ENTRY: 'k' defines the type of interpolation.
        0 None      (not implemented yet)
        1 Linear
        2 Quadratic (not implemented yet)
        3 Cubic     (not implemented yet)
        5 Quintic   (not implemented yet)
       'x' contains the value of the independent variable.
       'X' and 'Y' define the independent and dependent variables, respectively.
       'i0' and 'i1' define the indexes of the first and last entries,
         respectively, in both tables 'X' and 'Y'.

EXIT:  'Val' contains the value of the function at point 'x'. If 'x' is
        below or above the range defined in table 'X', the minimum or
        maximum value, respectively, in table 'Y' is returned.
*/

dec Val(int k, dec x, decs X[], decs Y[], int i0, int i1)
{ int i; dec w;

  if(x<=X[i0]) return Y[i0];                 //Handle variables outside of the
  if(x>=X[i1]) return Y[i1];                 //normal range.

  i = Loc(X, i0, i1-i0+1, x);                //Bracket the independent variable.

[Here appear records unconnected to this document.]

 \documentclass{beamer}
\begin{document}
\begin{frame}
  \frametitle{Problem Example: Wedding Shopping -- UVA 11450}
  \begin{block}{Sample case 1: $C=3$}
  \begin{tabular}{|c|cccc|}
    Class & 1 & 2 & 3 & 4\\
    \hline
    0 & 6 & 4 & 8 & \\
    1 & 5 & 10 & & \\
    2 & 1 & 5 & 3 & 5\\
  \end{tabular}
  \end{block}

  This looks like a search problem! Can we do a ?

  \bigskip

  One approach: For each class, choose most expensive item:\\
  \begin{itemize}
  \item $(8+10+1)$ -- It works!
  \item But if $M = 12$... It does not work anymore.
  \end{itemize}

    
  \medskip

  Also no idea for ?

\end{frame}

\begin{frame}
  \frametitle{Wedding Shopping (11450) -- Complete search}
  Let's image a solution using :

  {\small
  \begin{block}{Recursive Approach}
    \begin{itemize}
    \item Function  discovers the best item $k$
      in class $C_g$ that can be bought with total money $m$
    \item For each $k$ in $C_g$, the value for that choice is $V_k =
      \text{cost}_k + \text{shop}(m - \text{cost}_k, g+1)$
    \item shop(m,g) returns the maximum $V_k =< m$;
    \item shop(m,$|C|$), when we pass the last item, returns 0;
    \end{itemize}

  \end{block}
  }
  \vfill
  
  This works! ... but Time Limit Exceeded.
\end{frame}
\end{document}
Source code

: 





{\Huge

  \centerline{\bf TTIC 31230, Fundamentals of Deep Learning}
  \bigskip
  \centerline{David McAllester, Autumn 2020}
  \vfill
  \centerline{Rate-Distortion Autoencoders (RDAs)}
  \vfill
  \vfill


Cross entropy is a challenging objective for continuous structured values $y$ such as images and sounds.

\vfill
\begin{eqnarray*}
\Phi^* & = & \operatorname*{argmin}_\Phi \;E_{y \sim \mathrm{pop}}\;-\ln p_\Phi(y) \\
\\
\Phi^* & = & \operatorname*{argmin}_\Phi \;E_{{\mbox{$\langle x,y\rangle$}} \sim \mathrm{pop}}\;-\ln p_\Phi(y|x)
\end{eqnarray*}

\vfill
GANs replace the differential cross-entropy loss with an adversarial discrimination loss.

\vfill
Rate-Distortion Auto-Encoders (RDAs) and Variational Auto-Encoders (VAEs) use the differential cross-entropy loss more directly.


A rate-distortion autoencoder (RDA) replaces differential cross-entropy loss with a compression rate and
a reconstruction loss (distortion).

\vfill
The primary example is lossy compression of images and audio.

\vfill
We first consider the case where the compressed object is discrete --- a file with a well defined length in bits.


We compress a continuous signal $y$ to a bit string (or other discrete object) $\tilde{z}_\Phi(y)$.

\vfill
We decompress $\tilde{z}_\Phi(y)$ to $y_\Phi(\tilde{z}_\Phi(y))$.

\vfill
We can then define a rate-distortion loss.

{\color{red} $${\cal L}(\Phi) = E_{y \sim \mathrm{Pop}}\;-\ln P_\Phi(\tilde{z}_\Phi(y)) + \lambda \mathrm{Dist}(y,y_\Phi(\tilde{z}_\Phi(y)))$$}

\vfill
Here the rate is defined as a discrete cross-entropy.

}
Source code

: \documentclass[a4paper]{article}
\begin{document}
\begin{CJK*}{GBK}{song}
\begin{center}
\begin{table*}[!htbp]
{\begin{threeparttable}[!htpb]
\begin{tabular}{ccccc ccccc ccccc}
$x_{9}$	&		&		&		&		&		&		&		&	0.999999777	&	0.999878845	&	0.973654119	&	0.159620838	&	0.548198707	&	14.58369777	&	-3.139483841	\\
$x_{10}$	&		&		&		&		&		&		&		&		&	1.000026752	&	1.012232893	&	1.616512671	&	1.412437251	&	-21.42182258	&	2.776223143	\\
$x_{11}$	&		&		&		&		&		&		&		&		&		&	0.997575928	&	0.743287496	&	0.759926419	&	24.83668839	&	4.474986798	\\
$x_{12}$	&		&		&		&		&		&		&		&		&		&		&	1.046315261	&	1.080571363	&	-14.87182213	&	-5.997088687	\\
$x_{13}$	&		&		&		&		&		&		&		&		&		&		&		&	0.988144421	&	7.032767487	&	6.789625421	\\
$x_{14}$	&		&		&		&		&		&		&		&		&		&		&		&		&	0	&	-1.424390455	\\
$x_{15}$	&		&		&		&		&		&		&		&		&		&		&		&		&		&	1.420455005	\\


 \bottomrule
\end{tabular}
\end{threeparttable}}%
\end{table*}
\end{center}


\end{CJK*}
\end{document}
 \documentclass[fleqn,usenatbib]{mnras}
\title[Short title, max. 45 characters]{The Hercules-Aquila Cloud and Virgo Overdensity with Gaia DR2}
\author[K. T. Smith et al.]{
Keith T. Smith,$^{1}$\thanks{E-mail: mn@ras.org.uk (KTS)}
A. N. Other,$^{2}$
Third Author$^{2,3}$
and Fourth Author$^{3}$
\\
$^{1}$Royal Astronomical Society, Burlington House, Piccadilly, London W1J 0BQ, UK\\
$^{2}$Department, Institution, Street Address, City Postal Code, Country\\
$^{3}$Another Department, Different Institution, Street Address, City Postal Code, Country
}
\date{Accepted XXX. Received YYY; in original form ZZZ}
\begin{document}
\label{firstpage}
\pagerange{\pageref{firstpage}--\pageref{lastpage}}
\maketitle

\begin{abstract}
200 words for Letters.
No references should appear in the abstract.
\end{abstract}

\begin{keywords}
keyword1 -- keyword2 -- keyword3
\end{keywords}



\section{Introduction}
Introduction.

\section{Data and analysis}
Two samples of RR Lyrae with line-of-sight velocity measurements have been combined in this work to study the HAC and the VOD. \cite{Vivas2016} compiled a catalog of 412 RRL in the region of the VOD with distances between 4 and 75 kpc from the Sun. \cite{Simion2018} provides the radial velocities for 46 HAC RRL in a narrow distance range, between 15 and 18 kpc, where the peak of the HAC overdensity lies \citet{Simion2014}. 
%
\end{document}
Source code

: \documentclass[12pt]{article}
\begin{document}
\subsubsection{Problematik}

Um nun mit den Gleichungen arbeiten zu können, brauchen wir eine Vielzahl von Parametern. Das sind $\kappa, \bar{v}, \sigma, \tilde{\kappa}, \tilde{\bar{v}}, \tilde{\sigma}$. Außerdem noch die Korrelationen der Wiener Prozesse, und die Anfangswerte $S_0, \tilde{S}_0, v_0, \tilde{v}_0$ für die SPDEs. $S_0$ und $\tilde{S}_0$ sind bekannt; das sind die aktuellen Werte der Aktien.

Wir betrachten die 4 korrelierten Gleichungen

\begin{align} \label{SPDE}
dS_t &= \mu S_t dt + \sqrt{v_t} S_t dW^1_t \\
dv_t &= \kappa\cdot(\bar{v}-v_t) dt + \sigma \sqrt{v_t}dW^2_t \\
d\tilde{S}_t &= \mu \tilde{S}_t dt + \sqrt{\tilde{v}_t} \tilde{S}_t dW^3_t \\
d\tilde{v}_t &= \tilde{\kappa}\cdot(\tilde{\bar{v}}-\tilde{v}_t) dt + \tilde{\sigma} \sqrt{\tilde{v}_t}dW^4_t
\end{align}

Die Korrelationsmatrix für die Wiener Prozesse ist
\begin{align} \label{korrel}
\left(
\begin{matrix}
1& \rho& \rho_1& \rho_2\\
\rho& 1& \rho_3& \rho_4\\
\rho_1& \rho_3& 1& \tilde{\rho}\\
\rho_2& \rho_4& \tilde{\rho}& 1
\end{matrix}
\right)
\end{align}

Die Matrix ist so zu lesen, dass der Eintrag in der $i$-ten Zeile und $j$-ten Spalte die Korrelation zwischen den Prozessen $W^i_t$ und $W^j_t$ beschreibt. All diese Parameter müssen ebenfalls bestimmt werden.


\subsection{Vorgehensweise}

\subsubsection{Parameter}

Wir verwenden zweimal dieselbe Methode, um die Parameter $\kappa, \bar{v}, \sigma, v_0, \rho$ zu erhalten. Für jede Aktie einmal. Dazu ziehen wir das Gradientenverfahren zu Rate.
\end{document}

  w = X[i+1]-X[i];                           //Interpolate linearly within the
  if(w) w = (x-X[i])/w; else w = 1;          //bracketed range, watching for.
  return Y[i] + w*(Y[i+1]-Y[i]);             //discontinuities.
}

/*----------------------------------------------------------------------------*
TABLE LOOK-UP

This is a recursive binary search to process an ordered table of 'n' entries in
time proportional to 'log2(n)'. It requires the entries to be strictly
increasing, which may require a small increment (e.g., '1E-10') added in the
case of equal entries.

ENTRY: 'T' addresses a strictly increasing table of two or more values.
       'b' contains the beginning entry to be examined in 'T'.
       'n' contains the number of entries to be examined in 'T', at least 2.
       'v' contains the value to be located in 'T', with 'T[b] <= v <= T[b+n-1]'.

EXIT:  'Loc' indexes the local pair of table entries containing 'v', such that
        'T[loc] <= v <= T[loc+1]'.
*/

int Loc(decs T[], int b, int n, dec v)
{
  int m = n/2 + n%2;
  return m<=1? b: v<T[b+m-1]? Loc(T,b,m,v): Loc(T,b+m-1,n-m+1,v);
}

// CLARENCE LEHMAN AND ADRIENNE KEEN, AUGUST 2010.